═══ EXTRACTED ENTRIES ═══

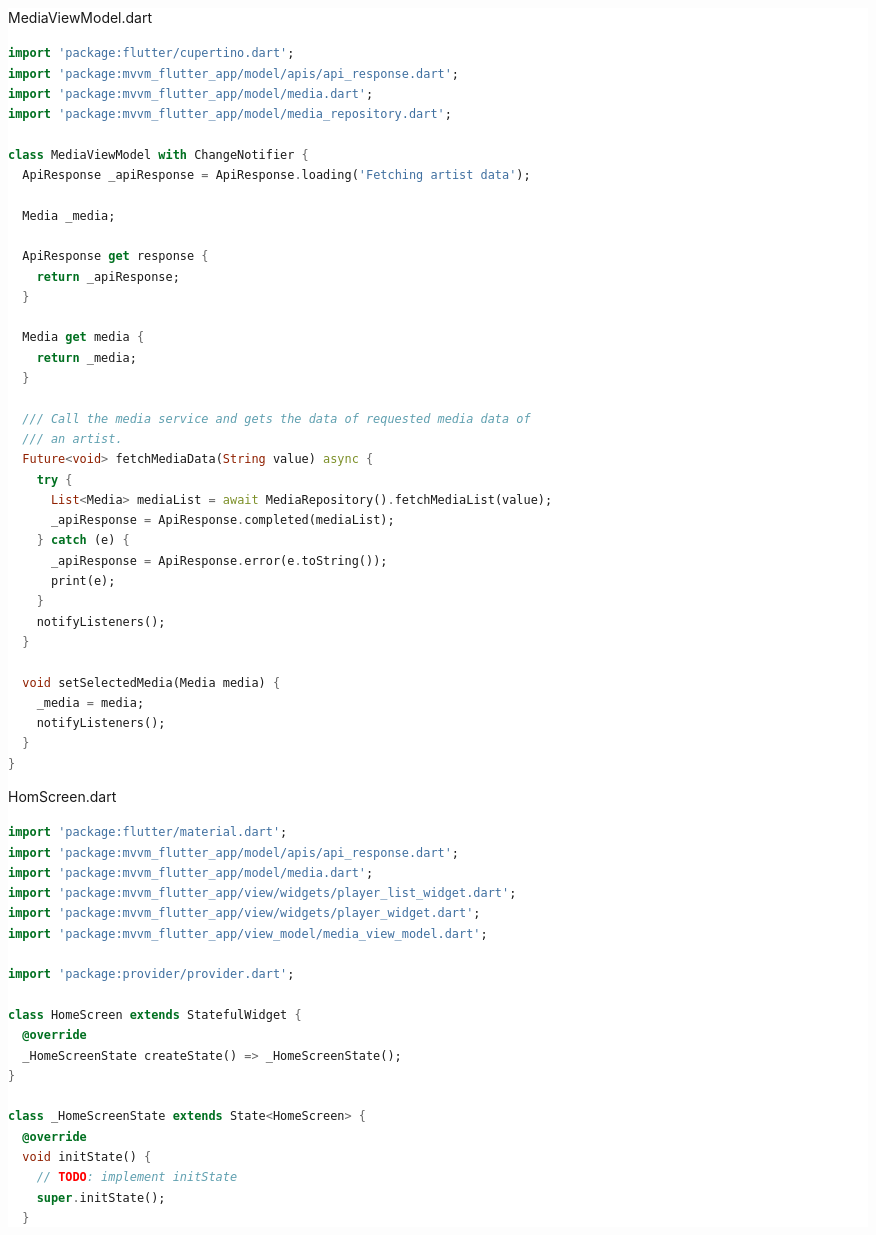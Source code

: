 MediaViewModel.dart

```dart
import 'package:flutter/cupertino.dart';
import 'package:mvvm_flutter_app/model/apis/api_response.dart';
import 'package:mvvm_flutter_app/model/media.dart';
import 'package:mvvm_flutter_app/model/media_repository.dart';

class MediaViewModel with ChangeNotifier {
  ApiResponse _apiResponse = ApiResponse.loading('Fetching artist data');

  Media _media;

  ApiResponse get response {
    return _apiResponse;
  }

  Media get media {
    return _media;
  }

  /// Call the media service and gets the data of requested media data of
  /// an artist.
  Future<void> fetchMediaData(String value) async {
    try {
      List<Media> mediaList = await MediaRepository().fetchMediaList(value);
      _apiResponse = ApiResponse.completed(mediaList);
    } catch (e) {
      _apiResponse = ApiResponse.error(e.toString());
      print(e);
    }
    notifyListeners();
  }

  void setSelectedMedia(Media media) {
    _media = media;
    notifyListeners();
  }
}
```

HomScreen.dart

```dart
import 'package:flutter/material.dart';
import 'package:mvvm_flutter_app/model/apis/api_response.dart';
import 'package:mvvm_flutter_app/model/media.dart';
import 'package:mvvm_flutter_app/view/widgets/player_list_widget.dart';
import 'package:mvvm_flutter_app/view/widgets/player_widget.dart';
import 'package:mvvm_flutter_app/view_model/media_view_model.dart';

import 'package:provider/provider.dart';

class HomeScreen extends StatefulWidget {
  @override
  _HomeScreenState createState() => _HomeScreenState();
}

class _HomeScreenState extends State<HomeScreen> {
  @override
  void initState() {
    // TODO: implement initState
    super.initState();
  }

```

═══

● **ACTION ITEM**:
Leaving the pictures aside, give back all the records exactly as they are.

● **COMPLETED TASK**:
Source code

: MediaViewModel.dart

```dart
import 'package:flutter/cupertino.dart';
import 'package:mvvm_flutter_app/model/apis/api_response.dart';
import 'package:mvvm_flutter_app/model/media.dart';
import 'package:mvvm_flutter_app/model/media_repository.dart';

class MediaViewModel with ChangeNotifier {
  ApiResponse _apiResponse = ApiResponse.loading('Fetching artist data');

  Media _media;

  ApiResponse get response {
    return _apiResponse;
  }

  Media get media {
    return _media;
  }

  /// Call the media service and gets the data of requested media data of
  /// an artist.
  Future<void> fetchMediaData(String value) async {
    try {
      List<Media> mediaList = await MediaRepository().fetchMediaList(value);
      _apiResponse = ApiResponse.completed(mediaList);
    } catch (e) {
      _apiResponse = ApiResponse.error(e.toString());
      print(e);
    }
    notifyListeners();
  }

  void setSelectedMedia(Media media) {
    _media = media;
    notifyListeners();
  }
}
```

HomScreen.dart

```dart
import 'package:flutter/material.dart';
import 'package:mvvm_flutter_app/model/apis/api_response.dart';
import 'package:mvvm_flutter_app/model/media.dart';
import 'package:mvvm_flutter_app/view/widgets/player_list_widget.dart';
import 'package:mvvm_flutter_app/view/widgets/player_widget.dart';
import 'package:mvvm_flutter_app/view_model/media_view_model.dart';

import 'package:provider/provider.dart';

class HomeScreen extends StatefulWidget {
  @override
  _HomeScreenState createState() => _HomeScreenState();
}

class _HomeScreenState extends State<HomeScreen> {
  @override
  void initState() {
    // TODO: implement initState
    super.initState();
  }

```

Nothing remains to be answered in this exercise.